Have you ever experienced that "over the moon" sensation when you find out he/she loves you? Those words mean the world: “I love you." Your heart races, your stomach flutters, and you finally find comfort in knowing you matter.

It doesn’t have to be a lover. It can be positive feedback from your boss (“You did a great job!”) or a friend (“You are the best friend I have ever had!”) Or it can be a parent who might be older and ailing who finally says, “I always loved you even though I didn’t show it enough.”

That sense of “I matter to someone” or that someone loves you, admires you, and cares for you is deep and natural. It feels good to matter—to be important in someone’s world. Unconditional love is something all human beings crave, and unfortunately, many people do not get it from their family of origin.

Instead, the love they get is based on actions—being a “good girl” or “good boy”—or it is given out sporadically when the parent, guardian, or adult in the picture feels like being magnanimous. Most people never really experience true unconditional love from another person; the closest feeling they might get is the love of their beloved pet!

Because you might be lacking in love, and because it is somewhat dangerous to leave your emotional state (positive or negative) to the whims of someone else, and because heartache follows those beautiful words in many cases, it is important to learn how to love one’s self.

Loving one’s self does not mean developing a shell and blocking out the world. It doesn’t mean having an ego so big that no one else can fit into a room with you. It doesn’t mean forgoing relationships because you only enjoy being with yourself. And, while it may be tempting for many, it doesn’t mean you should only have pets for the rest of your life.

It does mean becoming comfortable with who you are. It means recognizing that someone else who didn’t learn unconditional love has a hard time giving it. It means recognizing that most human beings hurt, and they pass this hurt along to other people. Understanding this can help you turn your attention from waiting and wanting someone to make you whole, to realizing you have that ability inside of you.

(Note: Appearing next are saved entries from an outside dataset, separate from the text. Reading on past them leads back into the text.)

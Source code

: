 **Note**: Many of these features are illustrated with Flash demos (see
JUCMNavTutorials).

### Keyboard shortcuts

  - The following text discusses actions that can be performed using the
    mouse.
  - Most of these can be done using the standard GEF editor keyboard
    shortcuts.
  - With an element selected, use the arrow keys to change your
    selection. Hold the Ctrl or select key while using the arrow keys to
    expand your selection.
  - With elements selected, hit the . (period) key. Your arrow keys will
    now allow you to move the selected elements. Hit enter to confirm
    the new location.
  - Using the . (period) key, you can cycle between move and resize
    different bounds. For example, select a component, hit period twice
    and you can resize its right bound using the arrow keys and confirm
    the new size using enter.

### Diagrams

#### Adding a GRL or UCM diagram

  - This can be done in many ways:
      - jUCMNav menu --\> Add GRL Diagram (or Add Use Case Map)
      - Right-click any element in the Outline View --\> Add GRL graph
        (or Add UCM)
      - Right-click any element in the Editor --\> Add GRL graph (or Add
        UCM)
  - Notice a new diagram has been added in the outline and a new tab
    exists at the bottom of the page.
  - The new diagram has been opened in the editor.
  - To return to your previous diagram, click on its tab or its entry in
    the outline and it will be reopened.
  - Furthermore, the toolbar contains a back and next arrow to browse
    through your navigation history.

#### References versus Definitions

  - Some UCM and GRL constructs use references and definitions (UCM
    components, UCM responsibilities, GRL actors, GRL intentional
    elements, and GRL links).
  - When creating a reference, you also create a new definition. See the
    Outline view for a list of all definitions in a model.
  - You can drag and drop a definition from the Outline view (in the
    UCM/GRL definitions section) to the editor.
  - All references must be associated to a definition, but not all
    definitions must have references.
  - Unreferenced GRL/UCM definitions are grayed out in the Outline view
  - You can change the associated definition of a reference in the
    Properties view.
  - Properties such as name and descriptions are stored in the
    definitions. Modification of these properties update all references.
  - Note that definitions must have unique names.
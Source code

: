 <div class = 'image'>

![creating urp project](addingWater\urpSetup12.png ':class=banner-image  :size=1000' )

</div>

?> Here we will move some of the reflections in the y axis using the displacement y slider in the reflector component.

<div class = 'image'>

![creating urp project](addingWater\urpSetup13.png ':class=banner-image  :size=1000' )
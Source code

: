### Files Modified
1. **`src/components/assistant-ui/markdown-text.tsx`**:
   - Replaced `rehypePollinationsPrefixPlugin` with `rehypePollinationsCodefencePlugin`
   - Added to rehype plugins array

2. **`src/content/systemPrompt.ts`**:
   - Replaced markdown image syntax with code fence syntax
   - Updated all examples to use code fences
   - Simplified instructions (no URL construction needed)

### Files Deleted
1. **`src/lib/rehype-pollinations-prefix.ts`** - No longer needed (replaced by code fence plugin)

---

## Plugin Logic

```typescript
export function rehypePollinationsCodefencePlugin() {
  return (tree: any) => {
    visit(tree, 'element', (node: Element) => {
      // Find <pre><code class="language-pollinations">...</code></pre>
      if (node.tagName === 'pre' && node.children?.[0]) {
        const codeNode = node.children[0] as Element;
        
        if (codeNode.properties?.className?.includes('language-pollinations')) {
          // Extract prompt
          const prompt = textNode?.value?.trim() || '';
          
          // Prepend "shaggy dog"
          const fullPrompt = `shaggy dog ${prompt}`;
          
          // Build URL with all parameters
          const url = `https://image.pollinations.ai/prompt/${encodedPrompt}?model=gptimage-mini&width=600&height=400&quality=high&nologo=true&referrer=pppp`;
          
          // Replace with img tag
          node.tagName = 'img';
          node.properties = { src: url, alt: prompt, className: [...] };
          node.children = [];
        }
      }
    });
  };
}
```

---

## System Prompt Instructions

Here are five ways you can start to cultivate self-love.

  1. Recognize that no two people exactly alike. Even though genetics may predispose us to certain things, each individual has their own set of fingerprints by which they are known. Even identical twins who may look alike and sometimes act alike do not share fingerprints. This means you are truly and completely unique. That fact alone is a startling spiritual truth when you take a moment to digest it.
  2. Realize that each person does what they are capable of in their own evolution and journey. Beating yourself up because you did or didn’t do something is useless. Most people overcome obstacles, and in doing so make a ton of mistakes along the way. It’s why people value age, because of the learning experiences. Instead of beating yourself up, embrace your journey and know that you are learning at each and every moment given to you.
  3. Respect that each moment is a gift. Everyone knows someone who got a life-changing diagnosis or news that changed their view on what is important. Self-care is important. Don’t wait to apply it. Yes, there is plenty to do and worry about, and in the midst of it all, each moment gives you a chance to just stop and realize your own significance in the universe.
  4. Remember that no one is perfect. Say that again—no one is perfect. Everyone has strengths and areas of opportunity. Don’t sell yourself short or compare yourself to others. It’s a losing proposition—there is always someone who would take your place in a minute, given their circumstances. Own what’s positive about you and enjoy those things.
  5. Practice loving self-talk. Sometimes the things we say to ourselves are the most awful, demeaning things anyone could ever say. Instead of drilling into yourself how terrible you are or using self-defeating language, reframe—and use language that builds you up, not tears you down.

The journey doesn’t happen overnight. Start taking a couple of steps now to surround yourself with loving care.